* [Problem description]:
Every line holding the string "proper" should be copied from the listing.

Top of Records for processing

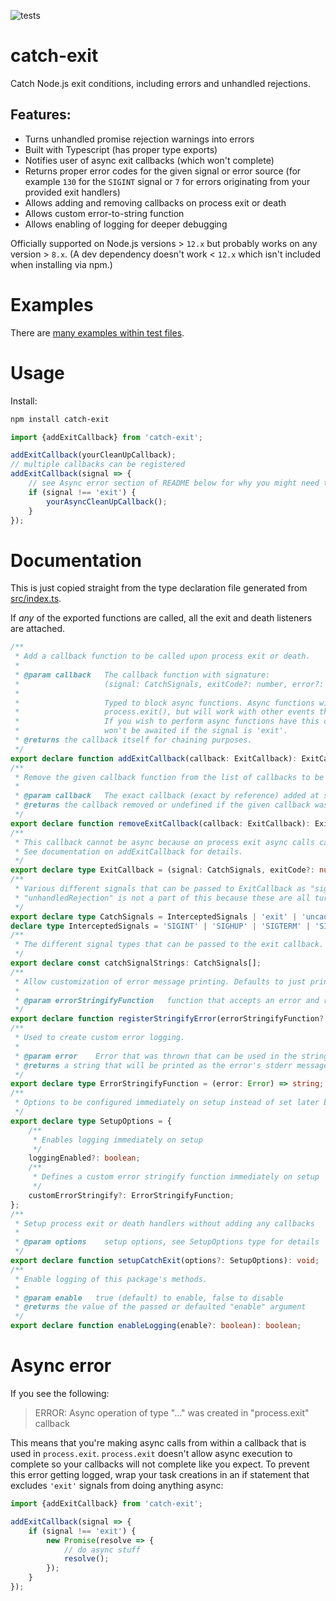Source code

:![tests](https://github.com/electrovir/catch-exit/workflows/tests/badge.svg)

# catch-exit

Catch Node.js exit conditions, including errors and unhandled rejections.

## Features:

-   Turns unhandled promise rejection warnings into errors
-   Built with Typescript (has proper type exports)
-   Notifies user of async exit callbacks (which won't complete)
-   Returns proper error codes for the given signal or error source (for example `130` for the `SIGINT` signal or `7` for errors originating from your provided exit handlers)
-   Allows adding and removing callbacks on process exit or death
-   Allows custom error-to-string function
-   Allows enabling of logging for deeper debugging

Officially supported on Node.js versions > `12.x` but probably works on any version > `8.x`. (A dev dependency doesn't work < `12.x` which isn't included when installing via npm.)

# Examples

There are [many examples within test files](https://github.com/electrovir/catch-exit/tree/master/test).

# Usage

Install:

```sh
npm install catch-exit
```

```javascript
import {addExitCallback} from 'catch-exit';

addExitCallback(yourCleanUpCallback);
// multiple callbacks can be registered
addExitCallback(signal => {
    // see Async error section of README below for why you might need to do this
    if (signal !== 'exit') {
        yourAsyncCleanUpCallback();
    }
});
```

# Documentation

This is just copied straight from the type declaration file generated from [src/index.ts](https://github.com/electrovir/catch-exit/blob/master/src/index.ts).

If _any_ of the exported functions are called, all the exit and death listeners are attached.

```typescript
/**
 * Add a callback function to be called upon process exit or death.
 *
 * @param callback   The callback function with signature:
 *                   (signal: CatchSignals, exitCode?: number, error?: Error) => undefined | void
 *
 *                   Typed to block async functions. Async functions will not work for 'exit' events, triggered from
 *                   process.exit(), but will work with other events this catches.
 *                   If you wish to perform async functions have this callback call an async function but remember it
 *                   won't be awaited if the signal is 'exit'.
 * @returns the callback itself for chaining purposes.
 */
export declare function addExitCallback(callback: ExitCallback): ExitCallback;
/**
 * Remove the given callback function from the list of callbacks to be called on process exit or death.
 *
 * @param callback   The exact callback (exact by reference) added at some earlier point by addExitCallback.
 * @returns the callback removed or undefined if the given callback was not found.
 */
export declare function removeExitCallback(callback: ExitCallback): ExitCallback | undefined;
/**
 * This callback cannot be async because on process exit async calls can't be awaited and won't finish.
 * See documentation on addExitCallback for details.
 */
export declare type ExitCallback = (signal: CatchSignals, exitCode?: number, error?: Error) => void | undefined;
/**
 * Various different signals that can be passed to ExitCallback as "signal".
 * "unhandledRejection" is not a part of this because these are all turned into "uncaughtException" errors
 */
export declare type CatchSignals = InterceptedSignals | 'exit' | 'uncaughtException';
declare type InterceptedSignals = 'SIGINT' | 'SIGHUP' | 'SIGTERM' | 'SIGQUIT';
/**
 * The different signal types that can be passed to the exit callback.
 */
export declare const catchSignalStrings: CatchSignals[];
/**
 * Allow customization of error message printing. Defaults to just printing the stack trace.
 *
 * @param errorStringifyFunction   function that accepts an error and returns a string
 */
export declare function registerStringifyError(errorStringifyFunction?: ErrorStringifyFunction): void;
/**
 * Used to create custom error logging.
 *
 * @param error    Error that was thrown that can be used in the string
 * @returns a string that will be printed as the error's stderr message
 */
export declare type ErrorStringifyFunction = (error: Error) => string;
/**
 * Options to be configured immediately on setup instead of set later by their respective functions.
 */
export declare type SetupOptions = {
    /**
     * Enables logging immediately on setup
     */
    loggingEnabled?: boolean;
    /**
     * Defines a custom error stringify function immediately on setup
     */
    customErrorStringify?: ErrorStringifyFunction;
};
/**
 * Setup process exit or death handlers without adding any callbacks
 *
 * @param options    setup options, see SetupOptions type for details
 */
export declare function setupCatchExit(options?: SetupOptions): void;
/**
 * Enable logging of this package's methods.
 *
 * @param enable   true (default) to enable, false to disable
 * @returns the value of the passed or defaulted "enable" argument
 */
export declare function enableLogging(enable?: boolean): boolean;
```

# Async error

If you see the following:

> ERROR: Async operation of type "..." was created in "process.exit" callback

This means that you're making async calls from within a callback that is used in `process.exit`. `process.exit` doesn't allow async execution to complete so your callbacks will not complete like you expect. To prevent this error getting logged, wrap your task creations in an if statement that excludes `'exit'` signals from doing anything async:

```typescript
import {addExitCallback} from 'catch-exit';

addExitCallback(signal => {
    if (signal !== 'exit') {
        new Promise(resolve => {
            // do async stuff
            resolve();
        });
    }
});
```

Bottom of Records for processing

* [Task answer]:
-   Built with Typescript (has proper type exports)
-   Returns proper error codes for the given signal or error source (for example `130` for the `SIGINT` signal or `7` for errors originating from your provided exit handlers)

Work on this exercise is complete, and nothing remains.